Does $\lambda_1^n+ \lambda_2^n+ \dots +\lambda_k^n =0 $ for all $n$ imply that $\lambda_1= \lambda_2= \dots= \lambda_k = 0 $?

Question

Suppose $\lambda_1, \lambda_2, \dots, \lambda_k $ are complex numbers that $\forall n \in \mathbb{N}$ satisfy $$\lambda_1^n+ \lambda_2^n+ \dots +\lambda_k^n =0.$$ Can we deduce that $\lambda_1= \lambda_2= \dots= \lambda_k = 0 $?

Answer 1

Use Newton Identities to conclude that the elementary symmetric polynomials are all 0.

Use Vieta's Formula to conclude that

$$ \prod ( x - \lambda_i) = x^k $$

Hence, conclude that $\lambda_i = 0$.

Answer 2

For $k = 1$ the result is trivial, and for $k = 2$ note that $$0 = (\lambda_1 + \lambda_2)^2 - (\lambda_1^2 + \lambda_2^2) = 2 \lambda_1 \lambda_2,$$ so $\lambda_1 = 0$ or $\lambda_2 = 0$. By relabeling we may assume the latter, in which case $$0 = \lambda_1 + \lambda_2 = \lambda_1 + 0 = \lambda_1,$$ and so, $\lambda_1 = \lambda_2 = 0$.

The general case follows from an induction argument, with induction step similar to the above argument, using Newton's Identities; in fact, we need only the weaker hypothesis that $\sum_{a = 1}^k \lambda_a^n = 0$ for $1 \leq n \leq k$ (rather than for all $n \in \mathbb{N}$).

Answer 3

Here is a slightly different approach:

Thanks to @MartinR for catching a bug in my earlier approach.

Let $p$ be a polynomial such that $p(\lambda_i) = |\lambda_i|$ for $i=1,...,k$, and $p(0) = 0$.

The $p$ has the form $p(x) = \sum_j p_j x^j$. Note that $p_0 = 0$.

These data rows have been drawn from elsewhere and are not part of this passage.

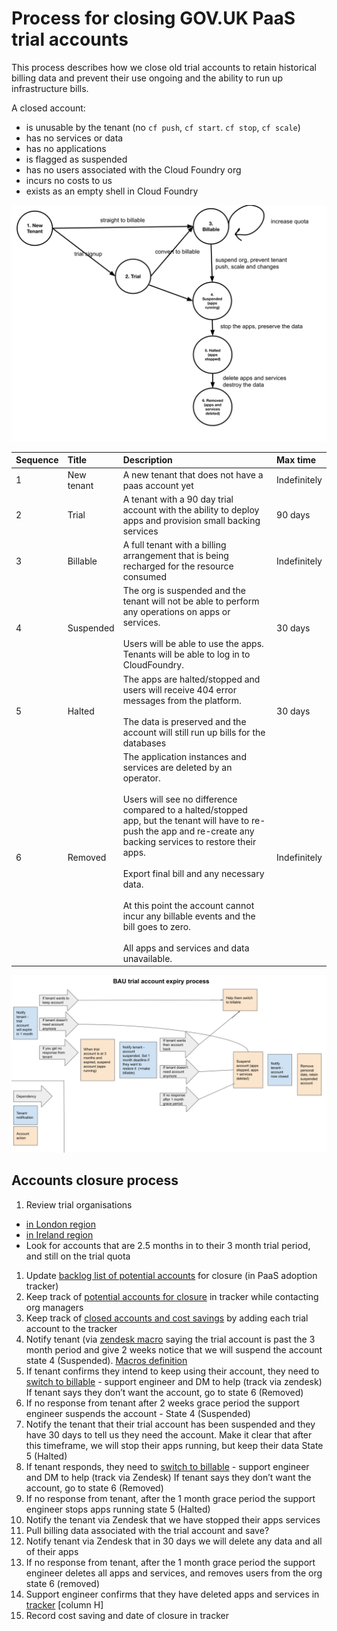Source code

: # Process for closing GOV.UK PaaS trial accounts

This process describes how we close old trial accounts to retain historical billing data and prevent their use ongoing and the ability to run up infrastructure bills.

A closed account:

  - is unusable by the tenant (no `cf push`, `cf start`. `cf stop`, `cf scale`)
  - has no services or data 
  - has no applications 
  - is flagged as suspended
  - has no users associated with the Cloud Foundry org
  - incurs no costs to us
  - exists as an empty shell in Cloud Foundry

![A state diagram showing the possible routes for tenants adopting the paas](/diagrams/process-for-closing-old-trial-accounts.svg)

| Sequence | Title | Description | Max time |
|:---|:---|:---|:---|
|1|New tenant|A new tenant that does not have a paas account yet|Indefinitely|
|2|Trial|A tenant with a 90 day trial account with the ability to deploy apps and provision small backing services|90 days|
|3|Billable|A full tenant with a billing arrangement that is being recharged for the resource consumed|Indefinitely|
|4|Suspended|The org is suspended and the tenant will not be able to perform any operations on apps or services.<br /><br />Users will be able to use the apps. Tenants will be able to log in to CloudFoundry.|30 days|
|5|Halted|The apps are halted/stopped and users will receive 404 error messages from the platform.<br /><br />The data is preserved and the account will still run up bills for the databases|30 days|
|6|Removed|The application instances and services are deleted by an operator.<br /><br />Users will see no difference compared to a halted/stopped app, but the tenant will have to re-push the app and re-create any backing services to restore their apps.<br /><br />Export final bill and any necessary data.<br /><br />At this point the account cannot incur any billable events and the bill goes to zero.<br /><br />All apps and services and data unavailable.|Indefinitely|

![BAU trial account expiry process](/diagrams/BAU-trial-account-expiry-process-map.svg)


## Accounts closure process

1. Review trial organisations<br />
  - [in London region](https://admin.london.cloud.service.gov.uk/reports/organisations)
  - [in Ireland region](https://admin.cloud.service.gov.uk/reports/organisations)
  - Look for accounts that are 2.5 months in to their 3 month trial period, and still on the trial quota
1. Update [backlog list of potential accounts](https://docs.google.com/spreadsheets/d/1bZP7W-5nJxDicJ2lc_eT873zXXjXnHh-qGYJobHUIv8/edit#gid=527069954) for closure (in PaaS adoption tracker)
1. Keep track of [potential accounts for closure](https://docs.google.com/spreadsheets/d/1bZP7W-5nJxDicJ2lc_eT873zXXjXnHh-qGYJobHUIv8/edit#gid=949444725) in tracker while contacting org managers 
1. Keep track of [closed accounts and cost savings](https://docs.google.com/spreadsheets/d/1bZP7W-5nJxDicJ2lc_eT873zXXjXnHh-qGYJobHUIv8/edit#gid=159027804) by adding each trial account to the tracker
1. Notify tenant (via [zendesk macro](https://docs.google.com/document/d/1shOo7PSvWh2CqxSEzqW8Q4OyRCAW3g7xrSGQ9foRfAA/edit#heading=h.v5ekyyl9lqs3) saying the trial account is past the 3 month period and give 2 weeks notice that we will suspend the account state 4 (Suspended). [Macros definition](https://docs.google.com/document/d/1shOo7PSvWh2CqxSEzqW8Q4OyRCAW3g7xrSGQ9foRfAA/edit#)
1. If tenant confirms they intend to keep using their account, they need to [switch to billable](https://team-manual.cloud.service.gov.uk/accounts/account_lifecycle/#upgrading-trial-orgs-to-paid-orgs) - support engineer and DM to help (track via zendesk)
If tenant says they don’t want the account, go to state 6 (Removed)
1. If no response from tenant after 2 weeks grace period the support engineer suspends the account - State 4 (Suspended)
1. Notify the tenant that their trial account has been suspended and they have 30 days to tell us they need the account. Make it clear that after this timeframe, we will stop their apps running, but keep their data State 5 (Halted)
1. If tenant responds, they need to [switch to billable](https://team-manual.cloud.service.gov.uk/accounts/account_lifecycle/#upgrading-trial-orgs-to-paid-orgs) - support engineer and DM to help (track via Zendesk)
If tenant says they don’t want the account, go to state 6 (Removed) 
1. If no response from tenant, after the 1 month grace period the support engineer stops apps running state 5 (Halted)
1. Notify the tenant via Zendesk that we have stopped their apps services
1. Pull billing data associated with the trial account and save?
1. Notify tenant via Zendesk that in 30 days we will delete any data and all of their apps
1. If no response from tenant, after the 1 month grace period the support engineer deletes all apps and services, and removes users from the org state 6 (removed)
1. Support engineer confirms that they have deleted apps and services in [tracker](https://docs.google.com/spreadsheets/d/1bZP7W-5nJxDicJ2lc_eT873zXXjXnHh-qGYJobHUIv8/edit#gid=159027804) [column H]
1. Record cost saving and date of closure in tracker

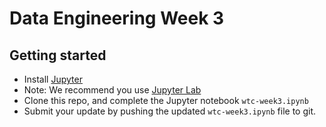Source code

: # Data Engineering Week 3

## Getting started

* Install [Jupyter](https://jupyter-notebook.readthedocs.io/en/latest/#)
* Note: We recommend you use [Jupyter Lab](https://github.com/jupyterlab/jupyterlab)
* Clone this repo, and complete the Jupyter notebook `wtc-week3.ipynb`
* Submit your update by pushing the updated `wtc-week3.ipynb` file to git.


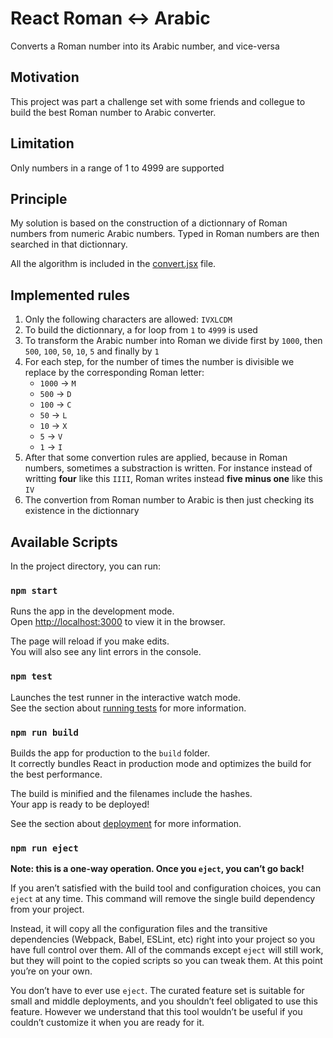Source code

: # React Roman <-> Arabic

Converts a Roman number into its Arabic number, and vice-versa

## Motivation

This project was part a challenge set with some friends and collegue to build the best Roman number to Arabic converter.

## Limitation

 Only numbers in a range of 1 to 4999 are supported

 ## Principle

My solution is based on the construction of a dictionnary of Roman numbers from numeric Arabic numbers. Typed in Roman numbers are then searched in that dictionnary.

All the algorithm is included in the [convert.jsx](./src/convert.jsx) file.

## Implemented rules

1. Only the following characters are allowed: `IVXLCDM`
1. To build the dictionnary, a for loop from `1` to `4999` is used
1. To transform the Arabic number into Roman we divide first by `1000`, then `500`, `100`, `50`, `10`, `5` and finally by `1`
1. For each step, for the number of times the number is divisible we replace by the corresponding Roman letter:
    - `1000` -> `M`
    - `500` -> `D`
    - `100` -> `C`
    - `50` -> `L`
    - `10` -> `X`
    - `5` -> `V`
    - `1` -> `I`
1. After that some convertion rules are applied, because in Roman numbers, sometimes a substraction is written. For instance instead of writting **four** like this `IIII`, Roman writes instead **five minus one** like this `IV`
1. The convertion from Roman number to Arabic is then just checking its existence in the dictionnary

## Available Scripts

In the project directory, you can run:

### `npm start`

Runs the app in the development mode.<br>
Open [http://localhost:3000](http://localhost:3000) to view it in the browser.

The page will reload if you make edits.<br>
You will also see any lint errors in the console.

### `npm test`

Launches the test runner in the interactive watch mode.<br>
See the section about [running tests](https://facebook.github.io/create-react-app/docs/running-tests) for more information.

### `npm run build`

Builds the app for production to the `build` folder.<br>
It correctly bundles React in production mode and optimizes the build for the best performance.

The build is minified and the filenames include the hashes.<br>
Your app is ready to be deployed!

See the section about [deployment](https://facebook.github.io/create-react-app/docs/deployment) for more information.

### `npm run eject`

**Note: this is a one-way operation. Once you `eject`, you can’t go back!**

If you aren’t satisfied with the build tool and configuration choices, you can `eject` at any time. This command will remove the single build dependency from your project.

Instead, it will copy all the configuration files and the transitive dependencies (Webpack, Babel, ESLint, etc) right into your project so you have full control over them. All of the commands except `eject` will still work, but they will point to the copied scripts so you can tweak them. At this point you’re on your own.

You don’t have to ever use `eject`. The curated feature set is suitable for small and middle deployments, and you shouldn’t feel obligated to use this feature. However we understand that this tool wouldn’t be useful if you couldn’t customize it when you are ready for it.
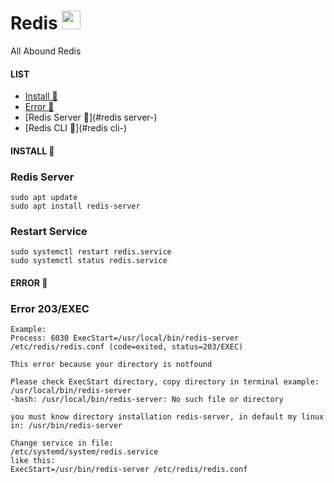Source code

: # Redis <img src="https://raw.githubusercontent.com/MartinHeinz/MartinHeinz/master/wave.gif" width="30px">
All Abound Redis

#### LIST
- [Install 👻](#install-)
- [Error 👻](#error-)
- [Redis Server 👻](#redis server-)
- [Redis CLI 👻](#redis cli-)

#### INSTALL 👻
### Redis Server
    sudo apt update
    sudo apt install redis-server
    
### Restart Service
    sudo systemctl restart redis.service
    sudo systemctl status redis.service

#### ERROR 👻
### Error 203/EXEC
    Example:
    Process: 6030 ExecStart=/usr/local/bin/redis-server /etc/redis/redis.conf (code=exited, status=203/EXEC)
    
    This error because your directory is notfound
    
    Please check ExecStart directory, copy directory in terminal example:
    /usr/local/bin/redis-server
    -bash: /usr/local/bin/redis-server: No such file or directory

    you must know directory installation redis-server, in default my linux in: /usr/bin/redis-server
    
    Change service in file:  
    /etc/systemd/system/redis.service
    like this:
    ExecStart=/usr/bin/redis-server /etc/redis/redis.conf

Then $\sum_j p_j \sum_i\lambda_i^j = 0 = \sum_i \sum_j p_j \lambda_i^j = \sum_i p(\lambda_i) = \sum_i |\lambda_i|$, hence $\lambda_i = 0$ for all $i$, which is contradiction. (Note that since $p_0 = 0$, the $p_0(\lambda_1^0+\cdots+ \lambda_n^0)$ term is still zero, even though $\sum_i \lambda_i^0 = n$).

Answer 4

As shown in this answer, $$ \det\begin{bmatrix} \lambda_1&\lambda_1^2&\cdots&\lambda_1^n\\ \lambda_2&\lambda_2^2&\cdots&\lambda_2^n\\ \vdots&\vdots&\ddots&\vdots\\ \lambda_n&\lambda_n^2&\cdots&\lambda_n^n \end{bmatrix} =\prod_{j=1}^n\lambda_j\prod_{1\le j\lt k\le n}(\lambda_k-\lambda_j)\tag1 $$ If any $\lambda_j=0$, then simply delete that row. This ensures that $\lambda_j\ne0$. If there are repeated $\lambda_j$, collect them into a single row and let $m_j\ge1$ be the multiplicity. This ensures that $\lambda_j\ne\lambda_k$ for $j\ne k$.

Formula $(1)$ then says that the determinant is not $0$.

The equations in the question can then be written as $$ \begin{bmatrix} m_1&m_2&\cdots&m_n \end{bmatrix} \begin{bmatrix} \lambda_1&\lambda_1^2&\cdots&\lambda_1^n\\ \lambda_2&\lambda_2^2&\cdots&\lambda_2^n\\ \vdots&\vdots&\ddots&\vdots\\ \lambda_n&\lambda_n^2&\cdots&\lambda_n^n \end{bmatrix} =0\tag2 $$ Since the determinant is not $0$, the vector of multiplicities must be $0$. However, $m_j\ge1$.

Thus, we cannot have distinct, non-zero $\lambda_j$ so that $(2)$ holds.

Thus, to satisfy the equations in the question, all the $\lambda_j=0$.